● DATA FOR PROCESSING
+++
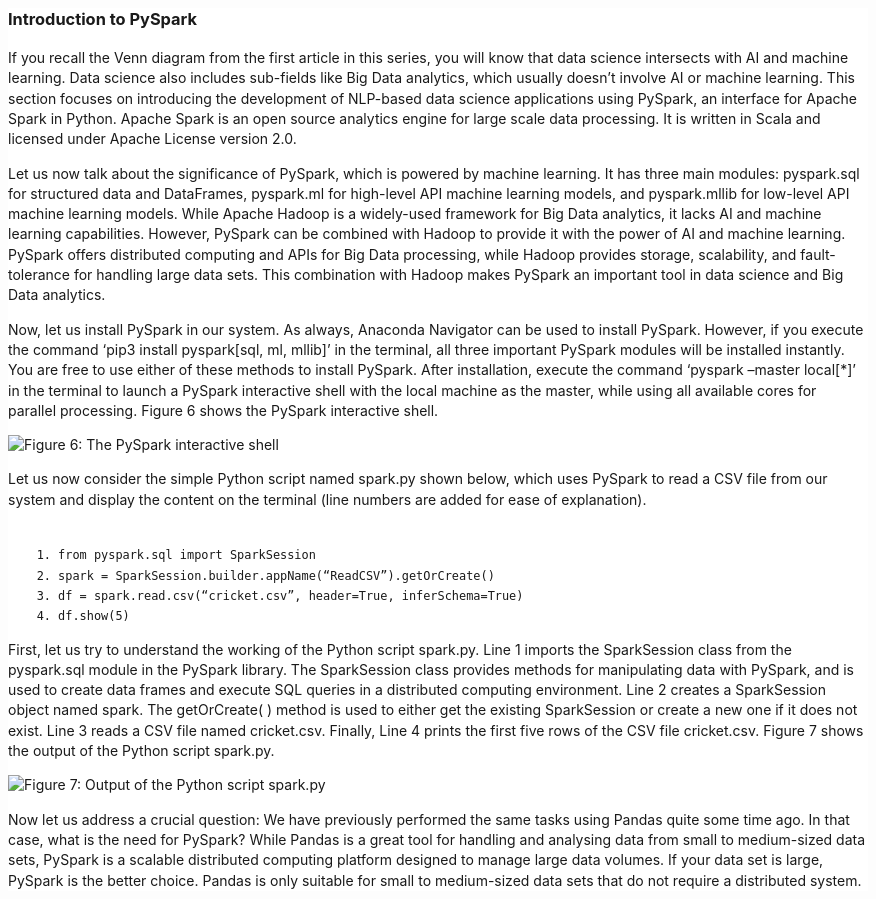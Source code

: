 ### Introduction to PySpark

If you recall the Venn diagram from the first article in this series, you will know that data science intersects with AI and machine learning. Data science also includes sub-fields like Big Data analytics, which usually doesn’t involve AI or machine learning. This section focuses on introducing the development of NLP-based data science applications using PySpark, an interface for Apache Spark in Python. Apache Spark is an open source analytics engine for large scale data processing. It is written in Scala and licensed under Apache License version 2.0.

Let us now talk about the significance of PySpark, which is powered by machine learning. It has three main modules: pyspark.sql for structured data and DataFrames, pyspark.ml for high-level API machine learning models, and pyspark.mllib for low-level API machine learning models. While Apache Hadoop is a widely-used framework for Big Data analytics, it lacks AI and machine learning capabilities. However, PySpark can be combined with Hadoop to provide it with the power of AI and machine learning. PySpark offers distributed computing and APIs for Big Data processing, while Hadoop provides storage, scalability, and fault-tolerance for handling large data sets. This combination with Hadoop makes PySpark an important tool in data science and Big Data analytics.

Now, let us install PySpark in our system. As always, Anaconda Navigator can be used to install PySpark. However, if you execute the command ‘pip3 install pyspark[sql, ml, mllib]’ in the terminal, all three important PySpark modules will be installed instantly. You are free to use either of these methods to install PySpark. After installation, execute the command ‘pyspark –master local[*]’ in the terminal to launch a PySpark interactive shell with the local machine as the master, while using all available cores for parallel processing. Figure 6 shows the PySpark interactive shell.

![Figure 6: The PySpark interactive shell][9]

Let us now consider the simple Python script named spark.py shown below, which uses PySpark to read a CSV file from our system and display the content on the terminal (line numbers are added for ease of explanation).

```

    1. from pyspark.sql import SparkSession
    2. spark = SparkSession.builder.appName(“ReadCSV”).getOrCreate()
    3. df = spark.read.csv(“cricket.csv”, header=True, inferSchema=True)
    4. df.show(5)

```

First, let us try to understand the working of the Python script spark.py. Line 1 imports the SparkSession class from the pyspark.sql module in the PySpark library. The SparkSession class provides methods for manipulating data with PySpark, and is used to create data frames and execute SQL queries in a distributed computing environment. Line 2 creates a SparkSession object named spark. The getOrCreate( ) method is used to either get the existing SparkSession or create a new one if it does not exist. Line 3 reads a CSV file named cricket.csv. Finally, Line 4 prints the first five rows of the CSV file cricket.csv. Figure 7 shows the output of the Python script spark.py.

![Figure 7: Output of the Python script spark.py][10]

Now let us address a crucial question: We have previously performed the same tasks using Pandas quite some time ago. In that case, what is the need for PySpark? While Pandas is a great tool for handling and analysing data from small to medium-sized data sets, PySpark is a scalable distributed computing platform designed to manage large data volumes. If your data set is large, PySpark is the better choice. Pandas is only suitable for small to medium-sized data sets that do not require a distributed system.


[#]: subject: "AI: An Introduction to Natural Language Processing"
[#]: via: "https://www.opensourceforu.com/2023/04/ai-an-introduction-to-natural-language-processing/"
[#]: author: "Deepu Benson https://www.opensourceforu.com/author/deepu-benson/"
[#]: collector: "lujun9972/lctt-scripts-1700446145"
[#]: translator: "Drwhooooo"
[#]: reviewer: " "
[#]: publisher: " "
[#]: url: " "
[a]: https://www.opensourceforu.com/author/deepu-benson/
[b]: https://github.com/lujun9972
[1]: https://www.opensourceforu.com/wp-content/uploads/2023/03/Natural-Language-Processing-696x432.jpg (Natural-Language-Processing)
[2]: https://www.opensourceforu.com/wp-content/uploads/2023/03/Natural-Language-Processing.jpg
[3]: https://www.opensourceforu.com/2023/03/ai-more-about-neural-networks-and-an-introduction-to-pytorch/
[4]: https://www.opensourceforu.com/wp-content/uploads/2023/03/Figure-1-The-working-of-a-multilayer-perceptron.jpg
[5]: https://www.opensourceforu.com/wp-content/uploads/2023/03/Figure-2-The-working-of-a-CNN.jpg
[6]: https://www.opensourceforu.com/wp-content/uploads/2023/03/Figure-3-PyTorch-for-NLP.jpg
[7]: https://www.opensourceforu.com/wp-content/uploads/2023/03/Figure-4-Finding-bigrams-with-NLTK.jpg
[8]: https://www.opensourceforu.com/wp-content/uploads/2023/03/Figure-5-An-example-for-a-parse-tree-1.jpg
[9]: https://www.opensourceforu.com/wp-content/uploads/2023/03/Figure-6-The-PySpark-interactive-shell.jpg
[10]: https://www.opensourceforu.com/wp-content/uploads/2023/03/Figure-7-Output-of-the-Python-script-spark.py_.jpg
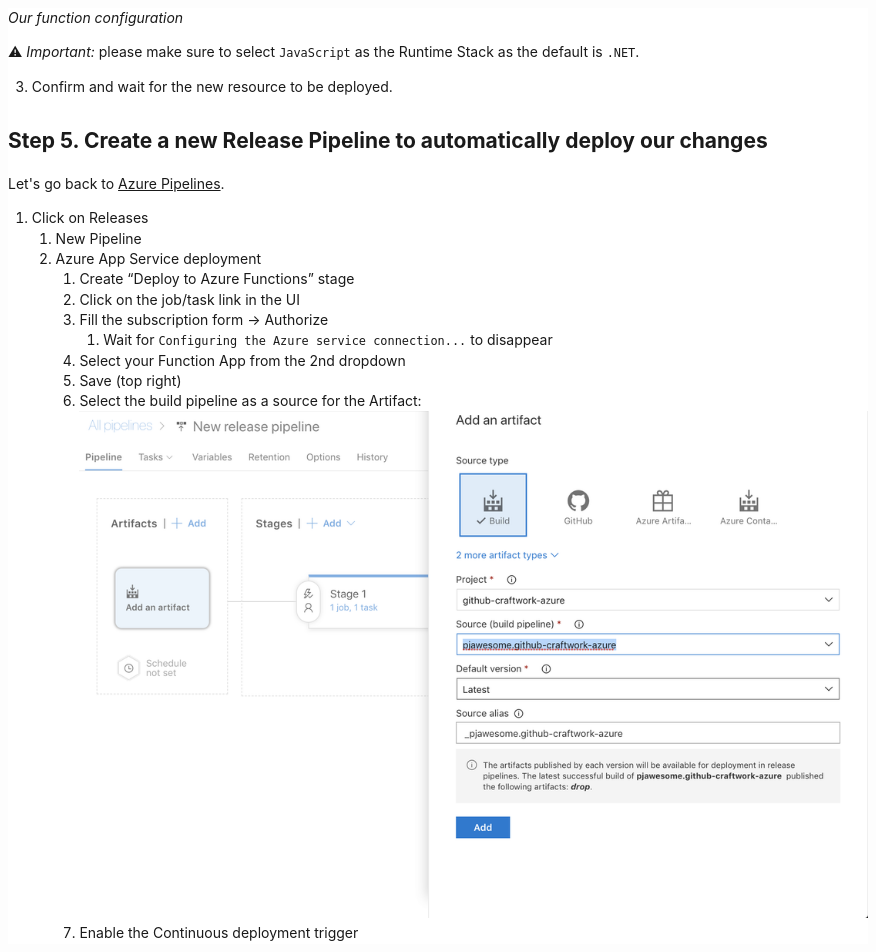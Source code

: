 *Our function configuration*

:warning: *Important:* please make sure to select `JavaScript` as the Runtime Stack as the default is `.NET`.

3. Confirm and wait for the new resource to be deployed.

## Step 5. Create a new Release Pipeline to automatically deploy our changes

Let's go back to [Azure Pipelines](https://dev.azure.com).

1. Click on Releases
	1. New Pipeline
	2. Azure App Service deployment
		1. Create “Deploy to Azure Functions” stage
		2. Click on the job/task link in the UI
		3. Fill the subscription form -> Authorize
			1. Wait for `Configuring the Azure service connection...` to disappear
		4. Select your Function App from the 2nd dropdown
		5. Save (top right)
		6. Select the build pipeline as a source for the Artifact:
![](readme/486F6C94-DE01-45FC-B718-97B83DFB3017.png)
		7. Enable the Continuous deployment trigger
+++
● DESCRIPTION OF THE TASK
Extract every line above that contains the word "benson".

● RESPONSE AREA
[#]: author: "Deepu Benson https://www.opensourceforu.com/author/deepu-benson/"
[a]: https://www.opensourceforu.com/author/deepu-benson/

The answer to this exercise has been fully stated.